Oxnard Intermediate School Serves As Home To Apartment Residents Displaced By Fire
OXNARD (CBSLA.com) — More than 60 people, including 20 children, are housed at an intermediate school in Oxnard until the Red Cross can find them permanent housing.
The families were displaced last Friday by a fire that destroyed six buildings and three garages along the 1200 block of South Oxnard.
The gym of the R.J. Frank Intermediate School is now home for the displaced residents.
The American Red Cross is running the shelter and answering the call of helping the displaced, many of them farm workers who don't have any where else to go.
As Amy Johnson reported for CBS2, the Red Cross is trying to find real housing -- but in the meantime make the gym residents as comfortable as possible.

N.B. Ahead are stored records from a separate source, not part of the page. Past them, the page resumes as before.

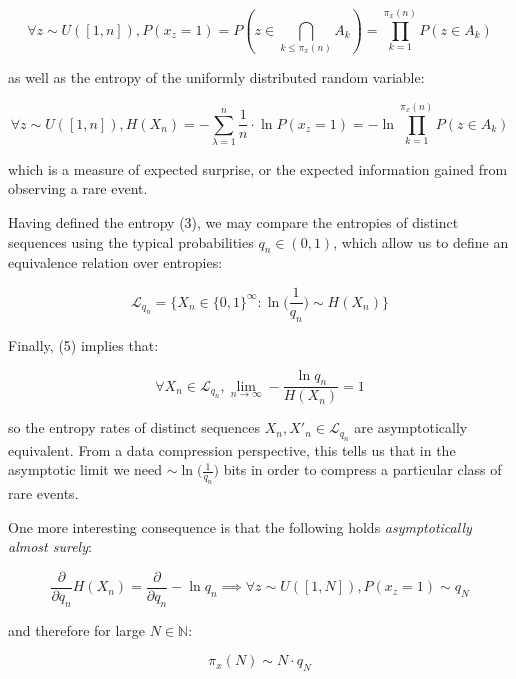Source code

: \documentclass{article}
\begin{document}
\begin{equation}
\forall z \sim U([1,n]), P(x_z =1) = P(z \in \bigcap_{k \leq \pi_x(n)} A_k) = \prod_{k=1}^{\pi_x(n)} P(z \in A_k)
\end{equation}

as well as the entropy of the uniformly distributed random variable:

\begin{equation}
\forall z \sim U([1,n]), H(X_n) = -\sum_{\lambda =1}^n \frac{1}{n} \cdot \ln P(x_z =1) = -\ln \prod_{k=1}^{\pi_x(n)} P(z \in A_k)
\end{equation}

which is a measure of expected surprise, or the expected information gained from observing a rare event.

Having defined the entropy (3), we may compare the entropies of distinct sequences using the typical probabilities
$q_n \in (0,1)$, which allow us to define an equivalence relation over entropies:

\begin{equation}
\mathcal{L}_{q_n} = \{X_n \in \{0,1\}^{\infty}: \ln \big(\frac{1}{q_n}\big) \sim H(X_n) \}
\end{equation}

\newpage 

Finally, (5) implies that:

\begin{equation}
\forall X_n \in \mathcal{L}_{q_n}, \lim_{n \to \infty} -\frac{\ln q_n}{H(X_n)} = 1
\end{equation}

so the entropy rates of distinct sequences $X_n,X'_n \in \mathcal{L}_{q_n}$ are
asymptotically equivalent. From a data compression perspective, this tells us 
that in the asymptotic limit we need $\sim \ln \big(\frac{1}{q_n}\big)$ bits in order to compress a particular class of rare events. 

One more interesting consequence is that the following holds \textit{asymptotically almost surely}: 

\begin{equation}
\frac{\partial}{\partial q_n} H(X_n) = \frac{\partial}{\partial q_n} -\ln q_n \implies \forall z \sim U([1,N]), P(x_z = 1) \sim q_N
\end{equation} 

and therefore for large $N \in \mathbb{N}$:

\begin{equation}
\pi_x(N) \sim N \cdot q_N 	
\end{equation} 
\end{document}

Theresa Rivera, her husband, 3-year-old son and 26-day-old baby enjoy a little family bonding time -- something they normally did in their apartment.
Now they have to make do.
"It's hard," says Rivera, "it's been very hard. But the Red Cross has been very helpful."
It's been a week since the fire did so much destruction but the memory is still very vivid in Rivera's mind.
"I went outside and saw the fire and it was very scary," she said.
"This was a very large operation for us. We had about 70 people impacted by the fire," said Giselle Gomez of the Red Cross.
"The families we are serving lived within the school district, we really have an obligation to serve them," said Maria Elena Plaza, the school's principal.
Johnson says the 1,300 students at the school normally use the gym for physical education classes and even the place where they students ate lunch. In the interim, all the lunch tables have moved outside.
"We have restructured all of our daily activities but in a way where instruction is not interrupted. It's just a different flow of traffic," says Plaza.